Our Top-Secret Fishing Technique
We were so successful that other boats from the marina would attempt to figure out our fantastic fishing secret, but none had a chance. There was no big secret: we just had a large fuel tank and we had my brother, who could spot a bird or a piece of flotsam or a patch of seaweed from an incredible distance. We would head out the channel, turn to a course of 150 degrees, and run at cruising speed into the Gulf Stream until he spotted something.

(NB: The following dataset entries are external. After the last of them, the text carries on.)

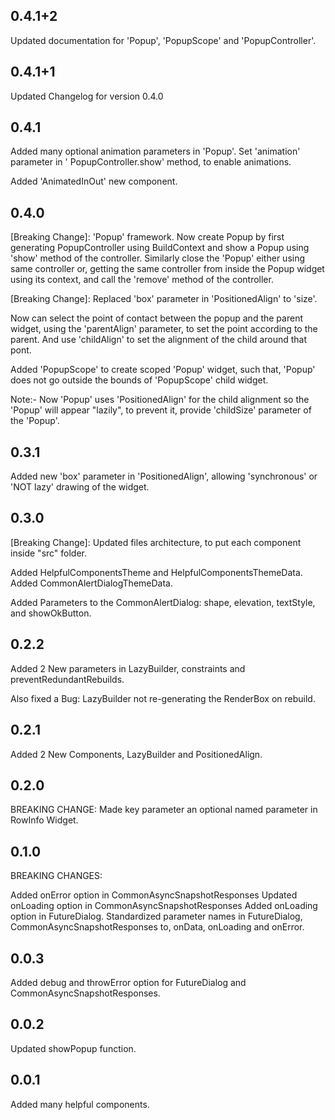 ## 0.4.1+2

Updated documentation for 'Popup', 'PopupScope' and 'PopupController'.

## 0.4.1+1

Updated Changelog for version 0.4.0

## 0.4.1

Added many optional animation parameters in 'Popup'. Set 'animation' parameter in '
PopupController.show' method, to enable animations.

Added 'AnimatedInOut' new component.

## 0.4.0

[Breaking Change]: 'Popup' framework. Now create Popup by first generating PopupController using
BuildContext and show a Popup using 'show' method of the controller. Similarly close the 'Popup'
either using same controller or, getting the same controller from inside the Popup widget using its
context, and call the 'remove' method of the controller.

[Breaking Change]: Replaced 'box' parameter in 'PositionedAlign' to 'size'.

Now can select the point of contact between the popup and the parent widget, using the 'parentAlign'
parameter, to set the point according to the parent. And use 'childAlign' to set the alignment of
the child around that pont.

Added 'PopupScope' to create scoped 'Popup' widget, such that, 'Popup' does not go outside the
bounds of 'PopupScope' child widget.

Note:- Now 'Popup' uses 'PositionedAlign' for the child alignment so the 'Popup' will appear
"lazily", to prevent it, provide 'childSize' parameter of the 'Popup'.

## 0.3.1

Added new 'box' parameter in 'PositionedAlign', allowing 'synchronous' or 'NOT lazy' drawing of the
widget.

## 0.3.0

[Breaking Change]: Updated files architecture, to put each component inside "src" folder.

Added HelpfulComponentsTheme and HelpfulComponentsThemeData. Added CommonAlertDialogThemeData.

Added Parameters to the CommonAlertDialog: shape, elevation, textStyle, and showOkButton.

## 0.2.2

Added 2 New parameters in LazyBuilder, constraints and preventRedundantRebuilds.

Also fixed a Bug: LazyBuilder not re-generating the RenderBox on rebuild.

## 0.2.1

Added 2 New Components, LazyBuilder and PositionedAlign.

## 0.2.0

BREAKING CHANGE:
Made key parameter an optional named parameter in RowInfo Widget.

## 0.1.0

BREAKING CHANGES:

Added onError option in CommonAsyncSnapshotResponses Updated onLoading option in
CommonAsyncSnapshotResponses Added onLoading option in FutureDialog. Standardized parameter names in
FutureDialog, CommonAsyncSnapshotResponses to, onData, onLoading and onError.

## 0.0.3

Added debug and throwError option for FutureDialog and CommonAsyncSnapshotResponses.

## 0.0.2

Updated showPopup function.

## 0.0.1

Added many helpful components.
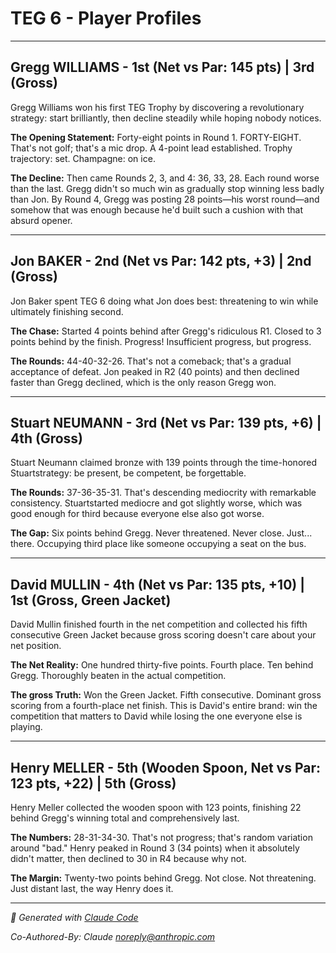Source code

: # TEG 6 - Player Profiles

---

## Gregg WILLIAMS - 1st (Net vs Par: 145 pts) | 3rd (Gross)

Gregg Williams won his first TEG Trophy by discovering a revolutionary strategy: start brilliantly, then decline steadily while hoping nobody notices.

**The Opening Statement:** Forty-eight points in Round 1. FORTY-EIGHT. That's not golf; that's a mic drop. A 4-point lead established. Trophy trajectory: set. Champagne: on ice.

**The Decline:** Then came Rounds 2, 3, and 4: 36, 33, 28. Each round worse than the last. Gregg didn't so much win as gradually stop winning less badly than Jon. By Round 4, Gregg was posting 28 points—his worst round—and somehow that was enough because he'd built such a cushion with that absurd opener.

---

## Jon BAKER - 2nd (Net vs Par: 142 pts, +3) | 2nd (Gross)

Jon Baker spent TEG 6 doing what Jon does best: threatening to win while ultimately finishing second.

**The Chase:** Started 4 points behind after Gregg's ridiculous R1. Closed to 3 points behind by the finish. Progress! Insufficient progress, but progress.

**The Rounds:** 44-40-32-26. That's not a comeback; that's a gradual acceptance of defeat. Jon peaked in R2 (40 points) and then declined faster than Gregg declined, which is the only reason Gregg won.

---

## Stuart NEUMANN - 3rd (Net vs Par: 139 pts, +6) | 4th (Gross)

Stuart Neumann claimed bronze with 139 points through the time-honored Stuartstrategy: be present, be competent, be forgettable.

**The Rounds:** 37-36-35-31. That's descending mediocrity with remarkable consistency. Stuartstarted mediocre and got slightly worse, which was good enough for third because everyone else also got worse.

**The Gap:** Six points behind Gregg. Never threatened. Never close. Just... there. Occupying third place like someone occupying a seat on the bus.

---

## David MULLIN - 4th (Net vs Par: 135 pts, +10) | 1st (Gross, **Green Jacket**)

David Mullin finished fourth in the net competition and collected his fifth consecutive Green Jacket because gross scoring doesn't care about your net position.

**The Net Reality:** One hundred thirty-five points. Fourth place. Ten behind Gregg. Thoroughly beaten in the actual competition.

**The gross Truth:** Won the Green Jacket. Fifth consecutive. Dominant gross scoring from a fourth-place net finish. This is David's entire brand: win the competition that matters to David while losing the one everyone else is playing.

---

## Henry MELLER - 5th (**Wooden Spoon**, Net vs Par: 123 pts, +22) | 5th (Gross)

Henry Meller collected the wooden spoon with 123 points, finishing 22 behind Gregg's winning total and comprehensively last.

**The Numbers:** 28-31-34-30. That's not progress; that's random variation around "bad." Henry peaked in Round 3 (34 points) when it absolutely didn't matter, then declined to 30 in R4 because why not.

**The Margin:** Twenty-two points behind Gregg. Not close. Not threatening. Just distant last, the way Henry does it.

---

*🤖 Generated with [Claude Code](https://claude.com/claude-code)*

*Co-Authored-By: Claude <noreply@anthropic.com>*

On one calm August day, he saw something rather large in the distance. When we came up to it, we found that it was a small dinghy, floating upside down. It had clearly been floating for quite some time, as it was covered in marine growth and had a small herd of baitfish darting about. Best of all, as we trolled by, we could see some HUGE dolphin down there! I was on the favored side, and my ballyhoo was going to go right next to the thing! I braced for a strike, and it came.
The biggest dolphin I had ever seen broke out of the water, shook, splashed back down, and took off on a mad run, peeling line off my reel. I fought the fish for about half an hour or so before getting it close enough for my dad to gaff it aboard, and what a fish it was! I couldn't believe it. We later weighed the fish, and it weighed 33 lbs.
Another Monster Dolphin
We trolled back by the dinghy, and were rewarded with another strike. This time my oldest brother caught the fish, and it was even bigger! That dolphin weighed 48 lbs. We were much closer to the dinghy during that fight, and one of our guests was casting various baits over in that direction. He caught a small shark, which we released, then he caught an 18 lb. dolphin, which seemed kind of small on that particular day.
My brother was exhausted when we finally got his fish aboard, but not too tired to notice a large bull dolphin lurking near our stern. He flung a jig out on our largest casting rod, and the fish hit it. This was a pretty big spinning rod, but a REALLY big dolphin, and it started taking line like crazy. He handed the rod off to his guest, who was fresh and a good fisherman. Somehow, he avoided getting the reel completely stripped on that first run, and began bringing the fish back in.
It was a long process. The fish was sounding, then he would drag it back up to the surface while it rested, then it would sound again. The fish could not strip the reel, but he could not bring it to the boat. The struggle went on for hours. At one point, we noticed that he was getting dehydrated, but his hands were busy with the fishing rod. We took a water bottle and poured water down his throat. He finally got the fish alongside, and aboard it came. 54 lbs of bull dolphin.
Earlier in the day, we had caught a few school dolphin, including one of about 10 lbs, so our fish box was stuffed full, and we were out of time. We headed back home, or so we thought. We had no fancy electronic navigation devices back then, just a compass and a chart, and my dad guessed wrong about the speed of our drift during the various fights. We arrived at the edge of the Stream miles from our intended destination, but figured out where we were and went on home. After all the fish were cleaned, we had a huge pile of large filet ends and steaks, along with some really impressive dolphin roe from a couple of the larger cow dolphin.